Persistence of dialog's state

The states of this dialog's controls (except for the character set) are stored persistently in user configuration so that the subsequent launch of this dialog restores the previous settings. The states of the dialog controls are saved even after the application process terminates.

HTML import options dialog

Import options dialog for HTML import.

An HTML import options dialog allows users to specify a non-default language, which influences how numbers are parsed, as well as an option of enabling or disabling special number detection. How this language selection and the special number detection option influence numbers import is explained later in this section.
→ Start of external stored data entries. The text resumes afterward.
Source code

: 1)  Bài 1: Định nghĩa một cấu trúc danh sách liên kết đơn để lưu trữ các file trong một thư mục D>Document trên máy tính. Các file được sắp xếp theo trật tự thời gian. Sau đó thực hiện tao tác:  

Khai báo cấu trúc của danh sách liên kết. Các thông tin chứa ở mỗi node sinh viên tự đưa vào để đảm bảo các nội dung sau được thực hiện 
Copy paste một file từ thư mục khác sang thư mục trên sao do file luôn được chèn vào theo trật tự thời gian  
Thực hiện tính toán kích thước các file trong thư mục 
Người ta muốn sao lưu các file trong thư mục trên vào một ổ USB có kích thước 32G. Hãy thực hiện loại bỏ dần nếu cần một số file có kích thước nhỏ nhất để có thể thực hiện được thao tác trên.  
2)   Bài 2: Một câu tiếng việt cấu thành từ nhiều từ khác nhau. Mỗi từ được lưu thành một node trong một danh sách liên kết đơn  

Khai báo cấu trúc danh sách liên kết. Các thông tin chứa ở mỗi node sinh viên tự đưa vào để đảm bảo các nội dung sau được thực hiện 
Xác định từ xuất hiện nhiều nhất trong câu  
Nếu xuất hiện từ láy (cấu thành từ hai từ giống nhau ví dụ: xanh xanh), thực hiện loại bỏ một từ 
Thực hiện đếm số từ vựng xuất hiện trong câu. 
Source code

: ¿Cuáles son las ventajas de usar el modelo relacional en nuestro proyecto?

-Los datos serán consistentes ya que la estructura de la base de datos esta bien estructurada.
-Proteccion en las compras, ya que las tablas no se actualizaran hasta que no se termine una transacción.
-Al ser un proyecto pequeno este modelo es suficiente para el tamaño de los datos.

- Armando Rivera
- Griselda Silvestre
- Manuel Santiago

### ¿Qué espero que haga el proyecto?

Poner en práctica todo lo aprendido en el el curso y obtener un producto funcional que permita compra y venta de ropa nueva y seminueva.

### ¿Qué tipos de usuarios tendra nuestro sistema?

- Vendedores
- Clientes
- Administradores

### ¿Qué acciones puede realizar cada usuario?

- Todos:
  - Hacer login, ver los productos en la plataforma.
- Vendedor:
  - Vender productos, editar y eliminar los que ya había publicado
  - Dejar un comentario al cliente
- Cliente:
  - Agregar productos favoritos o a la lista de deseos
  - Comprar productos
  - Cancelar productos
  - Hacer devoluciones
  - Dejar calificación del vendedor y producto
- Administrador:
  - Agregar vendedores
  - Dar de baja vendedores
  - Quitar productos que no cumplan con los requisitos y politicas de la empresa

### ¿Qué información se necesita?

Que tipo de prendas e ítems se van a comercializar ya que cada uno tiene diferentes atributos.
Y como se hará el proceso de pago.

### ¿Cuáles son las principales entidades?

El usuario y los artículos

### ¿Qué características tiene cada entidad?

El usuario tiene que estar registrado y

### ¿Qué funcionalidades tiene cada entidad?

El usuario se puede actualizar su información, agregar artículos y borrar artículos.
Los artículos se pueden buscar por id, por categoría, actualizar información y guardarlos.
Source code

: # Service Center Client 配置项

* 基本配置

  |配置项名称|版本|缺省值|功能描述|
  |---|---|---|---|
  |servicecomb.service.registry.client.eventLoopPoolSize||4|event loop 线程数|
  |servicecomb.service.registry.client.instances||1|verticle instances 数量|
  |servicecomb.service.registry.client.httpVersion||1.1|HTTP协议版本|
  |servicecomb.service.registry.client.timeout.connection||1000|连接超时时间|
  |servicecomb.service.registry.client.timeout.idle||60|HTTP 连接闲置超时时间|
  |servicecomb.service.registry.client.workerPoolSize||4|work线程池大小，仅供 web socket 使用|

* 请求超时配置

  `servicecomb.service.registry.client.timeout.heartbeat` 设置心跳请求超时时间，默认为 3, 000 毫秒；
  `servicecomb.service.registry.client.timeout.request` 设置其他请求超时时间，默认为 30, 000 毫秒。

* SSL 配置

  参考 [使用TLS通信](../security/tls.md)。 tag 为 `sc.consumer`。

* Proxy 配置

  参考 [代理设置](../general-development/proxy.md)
Options for parsing numbers

Language

Language (and regions in case the language is associated with multiple regions) determines how the number strings are parsed during import. If the language option is set to Default (in the CSV Options dialog) or Automatic (in the HTML Import Options dialog), Calc will use the language that OOo uses globally. If the language option is set to a specific language, that language will be used when parsing numbers.

Documentation caution.png Note that, when importing an HTML document, this option may conflict with the global HTML option Use 'English (USA)' locale for numbers in the HTML Compatibility page of the Options dialog. This global option is effective only when the Automatic language option is selected; it is ignored when the user chooses a specific language in the HTML import options dialog.

Detect special numbers

When this option is enabled, Calc will automatically detect all number formats, including special number formats such as dates, time, and scientific notation. The selected language influences how such special numbers are detected, since different languages and regions many have different conventions for such special numbers.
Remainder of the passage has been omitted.